### Exercise directions
Would you filter these records and copy every line that has the word "需要全部工人提供原材料"?

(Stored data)
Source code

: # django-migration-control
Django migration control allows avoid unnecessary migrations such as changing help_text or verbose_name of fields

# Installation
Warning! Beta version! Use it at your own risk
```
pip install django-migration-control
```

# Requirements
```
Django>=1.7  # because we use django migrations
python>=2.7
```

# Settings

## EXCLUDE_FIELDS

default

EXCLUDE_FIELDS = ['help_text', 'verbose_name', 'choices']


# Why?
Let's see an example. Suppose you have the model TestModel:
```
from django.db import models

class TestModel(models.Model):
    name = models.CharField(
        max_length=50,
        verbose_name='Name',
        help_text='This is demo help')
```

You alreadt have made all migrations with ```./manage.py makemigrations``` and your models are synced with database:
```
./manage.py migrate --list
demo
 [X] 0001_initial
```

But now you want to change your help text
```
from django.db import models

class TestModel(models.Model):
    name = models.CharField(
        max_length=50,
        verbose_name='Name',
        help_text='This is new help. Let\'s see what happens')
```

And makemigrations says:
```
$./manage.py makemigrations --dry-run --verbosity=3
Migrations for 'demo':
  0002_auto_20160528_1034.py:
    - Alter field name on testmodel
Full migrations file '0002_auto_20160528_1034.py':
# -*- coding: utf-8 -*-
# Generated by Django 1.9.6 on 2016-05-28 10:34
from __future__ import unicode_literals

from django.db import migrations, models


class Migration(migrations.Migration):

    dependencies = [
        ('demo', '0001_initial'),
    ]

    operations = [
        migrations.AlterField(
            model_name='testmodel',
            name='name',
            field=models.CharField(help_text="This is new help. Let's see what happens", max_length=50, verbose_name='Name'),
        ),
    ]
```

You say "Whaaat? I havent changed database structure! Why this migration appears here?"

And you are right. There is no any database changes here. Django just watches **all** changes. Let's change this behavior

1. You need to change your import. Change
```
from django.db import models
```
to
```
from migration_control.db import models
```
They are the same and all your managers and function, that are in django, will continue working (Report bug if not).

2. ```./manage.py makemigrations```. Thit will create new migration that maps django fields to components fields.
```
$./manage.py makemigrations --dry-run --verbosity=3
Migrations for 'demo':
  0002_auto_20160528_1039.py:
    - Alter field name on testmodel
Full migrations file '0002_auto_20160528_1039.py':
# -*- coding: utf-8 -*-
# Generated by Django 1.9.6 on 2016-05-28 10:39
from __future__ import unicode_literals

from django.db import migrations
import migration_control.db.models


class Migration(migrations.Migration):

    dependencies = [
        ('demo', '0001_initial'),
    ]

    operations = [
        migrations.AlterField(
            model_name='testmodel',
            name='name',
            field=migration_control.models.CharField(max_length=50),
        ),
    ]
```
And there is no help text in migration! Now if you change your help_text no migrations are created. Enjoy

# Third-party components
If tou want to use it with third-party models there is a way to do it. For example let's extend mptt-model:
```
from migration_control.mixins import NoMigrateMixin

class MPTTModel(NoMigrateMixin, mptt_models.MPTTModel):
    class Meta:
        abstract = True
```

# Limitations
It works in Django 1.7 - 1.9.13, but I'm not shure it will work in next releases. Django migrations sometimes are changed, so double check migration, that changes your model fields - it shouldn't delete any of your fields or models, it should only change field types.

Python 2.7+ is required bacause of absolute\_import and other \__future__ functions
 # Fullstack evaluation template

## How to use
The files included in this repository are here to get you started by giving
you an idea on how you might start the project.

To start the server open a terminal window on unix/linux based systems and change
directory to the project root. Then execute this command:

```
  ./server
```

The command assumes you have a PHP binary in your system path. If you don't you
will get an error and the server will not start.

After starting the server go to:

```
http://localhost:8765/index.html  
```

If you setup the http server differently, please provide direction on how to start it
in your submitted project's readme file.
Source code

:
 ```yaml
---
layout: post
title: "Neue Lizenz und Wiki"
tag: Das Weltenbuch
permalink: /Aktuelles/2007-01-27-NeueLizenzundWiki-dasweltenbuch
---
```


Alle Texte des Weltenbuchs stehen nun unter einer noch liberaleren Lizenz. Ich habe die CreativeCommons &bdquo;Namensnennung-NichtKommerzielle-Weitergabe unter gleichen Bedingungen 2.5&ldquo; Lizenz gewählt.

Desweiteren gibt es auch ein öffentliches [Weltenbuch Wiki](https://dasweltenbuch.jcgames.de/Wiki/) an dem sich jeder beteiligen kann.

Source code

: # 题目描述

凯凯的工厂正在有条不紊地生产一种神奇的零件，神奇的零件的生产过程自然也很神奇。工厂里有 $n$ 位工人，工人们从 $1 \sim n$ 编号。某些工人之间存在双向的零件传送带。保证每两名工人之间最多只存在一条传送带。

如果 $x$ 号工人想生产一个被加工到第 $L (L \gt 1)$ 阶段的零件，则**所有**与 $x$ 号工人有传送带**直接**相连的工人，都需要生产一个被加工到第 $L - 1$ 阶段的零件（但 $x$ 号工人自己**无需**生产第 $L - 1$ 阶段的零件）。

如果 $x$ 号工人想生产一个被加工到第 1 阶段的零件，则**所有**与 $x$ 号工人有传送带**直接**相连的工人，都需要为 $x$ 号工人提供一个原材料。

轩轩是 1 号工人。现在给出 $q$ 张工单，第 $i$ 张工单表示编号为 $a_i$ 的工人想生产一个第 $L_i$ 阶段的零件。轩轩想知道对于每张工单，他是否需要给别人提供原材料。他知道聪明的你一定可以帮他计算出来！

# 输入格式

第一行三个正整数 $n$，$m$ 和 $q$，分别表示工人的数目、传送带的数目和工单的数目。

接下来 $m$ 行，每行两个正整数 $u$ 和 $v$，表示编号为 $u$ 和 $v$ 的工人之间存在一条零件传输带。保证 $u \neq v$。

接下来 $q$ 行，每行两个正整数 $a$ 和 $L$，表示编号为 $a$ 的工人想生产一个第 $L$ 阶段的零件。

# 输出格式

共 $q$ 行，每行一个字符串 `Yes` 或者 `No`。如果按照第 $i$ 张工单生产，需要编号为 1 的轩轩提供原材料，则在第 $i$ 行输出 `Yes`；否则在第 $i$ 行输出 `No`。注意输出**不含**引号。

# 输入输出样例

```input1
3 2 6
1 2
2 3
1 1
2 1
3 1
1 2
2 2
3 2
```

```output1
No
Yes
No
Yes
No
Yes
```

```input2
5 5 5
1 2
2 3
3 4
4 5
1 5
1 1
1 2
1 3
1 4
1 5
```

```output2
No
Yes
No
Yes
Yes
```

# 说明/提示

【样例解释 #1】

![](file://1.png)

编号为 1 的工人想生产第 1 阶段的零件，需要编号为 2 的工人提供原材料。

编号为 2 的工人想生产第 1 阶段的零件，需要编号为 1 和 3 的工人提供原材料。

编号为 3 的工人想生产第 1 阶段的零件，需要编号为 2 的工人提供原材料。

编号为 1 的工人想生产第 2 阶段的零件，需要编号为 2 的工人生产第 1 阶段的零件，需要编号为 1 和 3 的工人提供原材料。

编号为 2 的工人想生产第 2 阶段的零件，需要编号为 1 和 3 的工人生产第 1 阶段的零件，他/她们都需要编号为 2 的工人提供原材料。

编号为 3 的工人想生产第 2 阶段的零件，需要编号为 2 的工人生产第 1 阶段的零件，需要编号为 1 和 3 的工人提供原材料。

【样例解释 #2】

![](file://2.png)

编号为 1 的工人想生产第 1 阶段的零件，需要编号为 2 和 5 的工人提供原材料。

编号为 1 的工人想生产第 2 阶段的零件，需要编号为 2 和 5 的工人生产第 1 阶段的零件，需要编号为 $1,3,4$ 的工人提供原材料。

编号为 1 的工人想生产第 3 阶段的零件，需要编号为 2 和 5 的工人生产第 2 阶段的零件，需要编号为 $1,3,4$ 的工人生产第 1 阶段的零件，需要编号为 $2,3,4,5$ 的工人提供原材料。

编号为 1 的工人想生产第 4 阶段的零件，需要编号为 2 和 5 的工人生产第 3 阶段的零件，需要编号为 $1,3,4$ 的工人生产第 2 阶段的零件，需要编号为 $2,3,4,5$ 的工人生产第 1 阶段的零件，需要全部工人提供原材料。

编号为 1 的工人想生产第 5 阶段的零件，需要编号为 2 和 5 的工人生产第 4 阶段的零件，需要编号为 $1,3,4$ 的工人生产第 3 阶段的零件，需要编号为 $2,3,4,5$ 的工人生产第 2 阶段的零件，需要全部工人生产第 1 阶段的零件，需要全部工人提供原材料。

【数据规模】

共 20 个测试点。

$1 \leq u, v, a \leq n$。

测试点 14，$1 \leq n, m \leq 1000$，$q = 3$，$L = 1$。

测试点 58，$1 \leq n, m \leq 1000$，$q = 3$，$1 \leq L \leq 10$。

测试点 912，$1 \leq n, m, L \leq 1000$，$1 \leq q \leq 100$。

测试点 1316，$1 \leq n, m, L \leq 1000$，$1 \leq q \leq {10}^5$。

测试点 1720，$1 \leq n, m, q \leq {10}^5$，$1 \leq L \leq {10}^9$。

### Completed exercise
编号为 1 的工人想生产第 4 阶段的零件，需要编号为 2 和 5 的工人生产第 3 阶段的零件，需要编号为 $1,3,4$ 的工人生产第 2 阶段的零件，需要编号为 $2,3,4,5$ 的工人生产第 1 阶段的零件，需要全部工人提供原材料。
编号为 1 的工人想生产第 5 阶段的零件，需要编号为 2 和 5 的工人生产第 4 阶段的零件，需要编号为 $1,3,4$ 的工人生产第 3 阶段的零件，需要编号为 $2,3,4,5$ 的工人生产第 2 阶段的零件，需要全部工人生产第 1 阶段的零件，需要全部工人提供原材料。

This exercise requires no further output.